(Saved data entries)
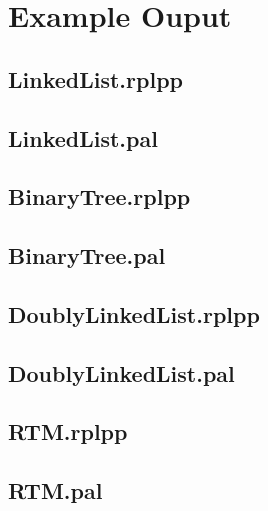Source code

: \chapter{Example Ouput}
\label{app:example-output}

\section*{LinkedList.rplpp}
% 

\newpage
\section*{LinkedList.pal}
% 

\newpage
\section*{BinaryTree.rplpp}
% 

\newpage
\section*{BinaryTree.pal}
% 

\newpage
\section*{DoublyLinkedList.rplpp}
% 

\newpage
\section*{DoublyLinkedList.pal}
%    

\newpage
\section*{RTM.rplpp}
% 

\newpage
\section*{RTM.pal}
%  
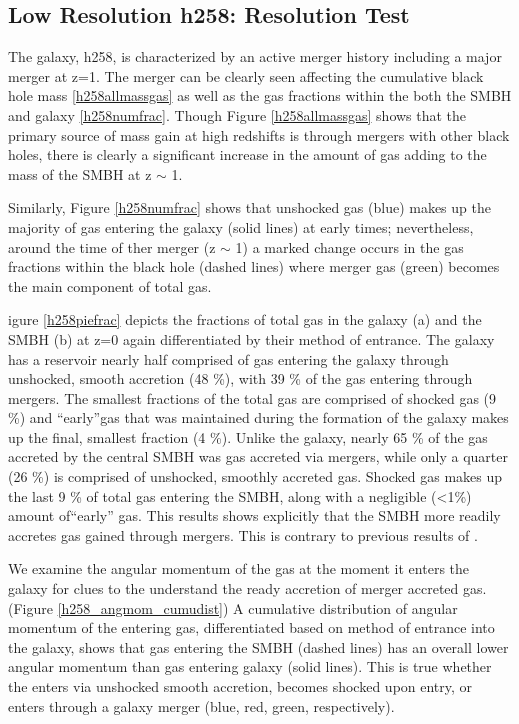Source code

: \documentclass[manuscript]{aastex}
\begin{document}
\subsection{Low Resolution h258: Resolution Test}
	
The galaxy, h258, is characterized by an active merger history including a major merger at z=1. The merger can be clearly seen affecting the cumulative black hole mass \ref{h258allmassgas} as well as the gas fractions within the both the SMBH and galaxy \ref{h258numfrac}. 
Though Figure \ref{h258allmassgas} shows that the primary source of mass gain at high redshifts is through mergers with other black holes, there is clearly a significant increase in the amount of gas adding to the mass of the SMBH at z $\sim$ 1. 

Similarly, Figure \ref{h258numfrac} shows that unshocked gas (blue) makes up the majority of gas entering the galaxy (solid lines) at early times; nevertheless, around the time of ther merger (z $\sim$ 1) a marked change occurs in the gas fractions within the black hole (dashed lines) where merger gas (green) becomes the main component of total gas. 

igure \ref{h258piefrac} depicts the fractions of total gas in the galaxy (a) and the SMBH (b) at z=0 again differentiated by their method of entrance. The galaxy has a reservoir nearly half comprised of gas entering the galaxy through unshocked, smooth accretion (48 \%), with 39 \% of the gas entering through mergers. The smallest fractions of the total gas are comprised of shocked gas (9 \%) and ``early''gas that was maintained during the formation of the galaxy makes up the final, smallest fraction (4 \%). Unlike the galaxy, nearly 65 \% of the gas accreted by the central SMBH was gas accreted via mergers, while only a quarter (26 \%) is comprised of unshocked, smoothly accreted gas. Shocked gas makes up the last 9 \% of total gas entering the SMBH, along with a negligible (<1\%) amount of``early'' gas. This results shows explicitly that the SMBH more readily accretes gas gained through mergers. This is contrary to previous results of \cite{Bellovary2013}.

We examine the angular momentum of the gas at the moment it enters the galaxy for clues to the understand the ready accretion of merger accreted gas. (Figure \ref{h258_angmom_cumudist}) A cumulative distribution of angular momentum of the entering gas, differentiated based on method of entrance into the galaxy, shows that gas entering the SMBH (dashed lines) has an overall lower angular momentum than gas entering galaxy (solid lines). This is true whether the enters via unshocked smooth accretion, becomes shocked upon entry, or enters through a galaxy merger (blue, red, green, respectively).
\end{document}
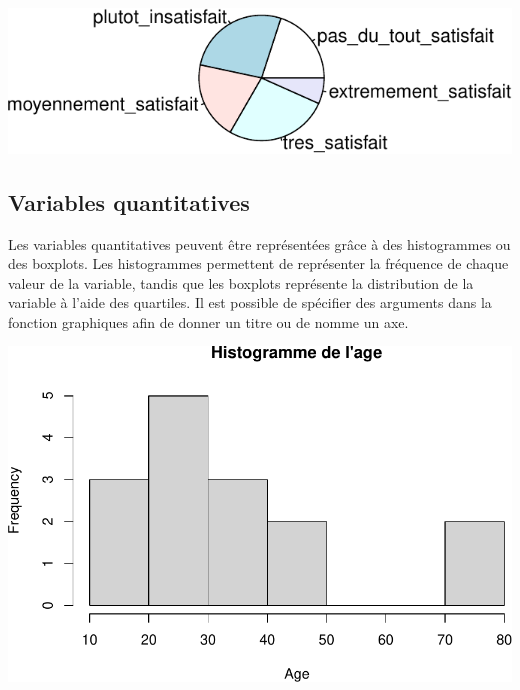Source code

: \documentclass[
]{book}
\newenvironment{Shaded}{\begin{snugshade}}{\end{snugshade}}
\newcommand{\AttributeTok}[1]{\textcolor[rgb]{0.13,0.29,0.53}{#1}}
\newcommand{\FunctionTok}[1]{\textcolor[rgb]{0.13,0.29,0.53}{\textbf{#1}}}
\newcommand{\NormalTok}[1]{#1}
\newcommand{\SpecialCharTok}[1]{\textcolor[rgb]{0.81,0.36,0.00}{\textbf{#1}}}
\newcommand{\StringTok}[1]{\textcolor[rgb]{0.31,0.60,0.02}{#1}}
\begin{document}
\includegraphics{_main_files/figure-latex/unnamed-chunk-53-4.pdf}

\subsection{Variables quantitatives}\label{variables-quantitatives-1}

Les variables quantitatives peuvent être représentées grâce à des histogrammes ou des boxplots. Les histogrammes permettent de représenter la fréquence de chaque valeur de la variable, tandis que les boxplots représente la distribution de la variable à l'aide des quartiles. Il est possible de spécifier des arguments dans la fonction graphiques afin de donner un titre ou de nomme un axe.

\begin{Shaded}
\end{Shaded}

\includegraphics{_main_files/figure-latex/unnamed-chunk-54-1.pdf}
\end{document}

» Work required
Each entry must be retyped word for word, with every image omitted.

» Answer
Source code

: \chapter{Example Ouput}
\label{app:example-output}

\section*{LinkedList.rplpp}
% 

\newpage
\section*{LinkedList.pal}
% 

\newpage
\section*{BinaryTree.rplpp}
% 

\newpage
\section*{BinaryTree.pal}
% 

\newpage
\section*{DoublyLinkedList.rplpp}
% 

\newpage
\section*{DoublyLinkedList.pal}
%    

\newpage
\section*{RTM.rplpp}
% 

\newpage
\section*{RTM.pal}
%  
Source code

: \documentclass[manuscript]{aastex}
\begin{document}
\subsection{Low Resolution h258: Resolution Test}
	
The galaxy, h258, is characterized by an active merger history including a major merger at z=1. The merger can be clearly seen affecting the cumulative black hole mass \ref{h258allmassgas} as well as the gas fractions within the both the SMBH and galaxy \ref{h258numfrac}. 
Though Figure \ref{h258allmassgas} shows that the primary source of mass gain at high redshifts is through mergers with other black holes, there is clearly a significant increase in the amount of gas adding to the mass of the SMBH at z $\sim$ 1. 

Similarly, Figure \ref{h258numfrac} shows that unshocked gas (blue) makes up the majority of gas entering the galaxy (solid lines) at early times; nevertheless, around the time of ther merger (z $\sim$ 1) a marked change occurs in the gas fractions within the black hole (dashed lines) where merger gas (green) becomes the main component of total gas. 

igure \ref{h258piefrac} depicts the fractions of total gas in the galaxy (a) and the SMBH (b) at z=0 again differentiated by their method of entrance. The galaxy has a reservoir nearly half comprised of gas entering the galaxy through unshocked, smooth accretion (48 \%), with 39 \% of the gas entering through mergers. The smallest fractions of the total gas are comprised of shocked gas (9 \%) and ``early''gas that was maintained during the formation of the galaxy makes up the final, smallest fraction (4 \%). Unlike the galaxy, nearly 65 \% of the gas accreted by the central SMBH was gas accreted via mergers, while only a quarter (26 \%) is comprised of unshocked, smoothly accreted gas. Shocked gas makes up the last 9 \% of total gas entering the SMBH, along with a negligible (<1\%) amount of``early'' gas. This results shows explicitly that the SMBH more readily accretes gas gained through mergers. This is contrary to previous results of \cite{Bellovary2013}.

We examine the angular momentum of the gas at the moment it enters the galaxy for clues to the understand the ready accretion of merger accreted gas. (Figure \ref{h258_angmom_cumudist}) A cumulative distribution of angular momentum of the entering gas, differentiated based on method of entrance into the galaxy, shows that gas entering the SMBH (dashed lines) has an overall lower angular momentum than gas entering galaxy (solid lines). This is true whether the enters via unshocked smooth accretion, becomes shocked upon entry, or enters through a galaxy merger (blue, red, green, respectively).
\end{document}
Source code

: \documentclass[
]{book}
\newenvironment{Shaded}{\begin{snugshade}}{\end{snugshade}}
\newcommand{\AttributeTok}[1]{\textcolor[rgb]{0.13,0.29,0.53}{#1}}
\newcommand{\FunctionTok}[1]{\textcolor[rgb]{0.13,0.29,0.53}{\textbf{#1}}}
\newcommand{\NormalTok}[1]{#1}
\newcommand{\SpecialCharTok}[1]{\textcolor[rgb]{0.81,0.36,0.00}{\textbf{#1}}}
\newcommand{\StringTok}[1]{\textcolor[rgb]{0.31,0.60,0.02}{#1}}
\begin{document}
\includegraphics{_main_files/figure-latex/unnamed-chunk-53-4.pdf}

\subsection{Variables quantitatives}\label{variables-quantitatives-1}

Les variables quantitatives peuvent être représentées grâce à des histogrammes ou des boxplots. Les histogrammes permettent de représenter la fréquence de chaque valeur de la variable, tandis que les boxplots représente la distribution de la variable à l'aide des quartiles. Il est possible de spécifier des arguments dans la fonction graphiques afin de donner un titre ou de nomme un axe.

\begin{Shaded}
\end{Shaded}

\includegraphics{_main_files/figure-latex/unnamed-chunk-54-1.pdf}
\end{document}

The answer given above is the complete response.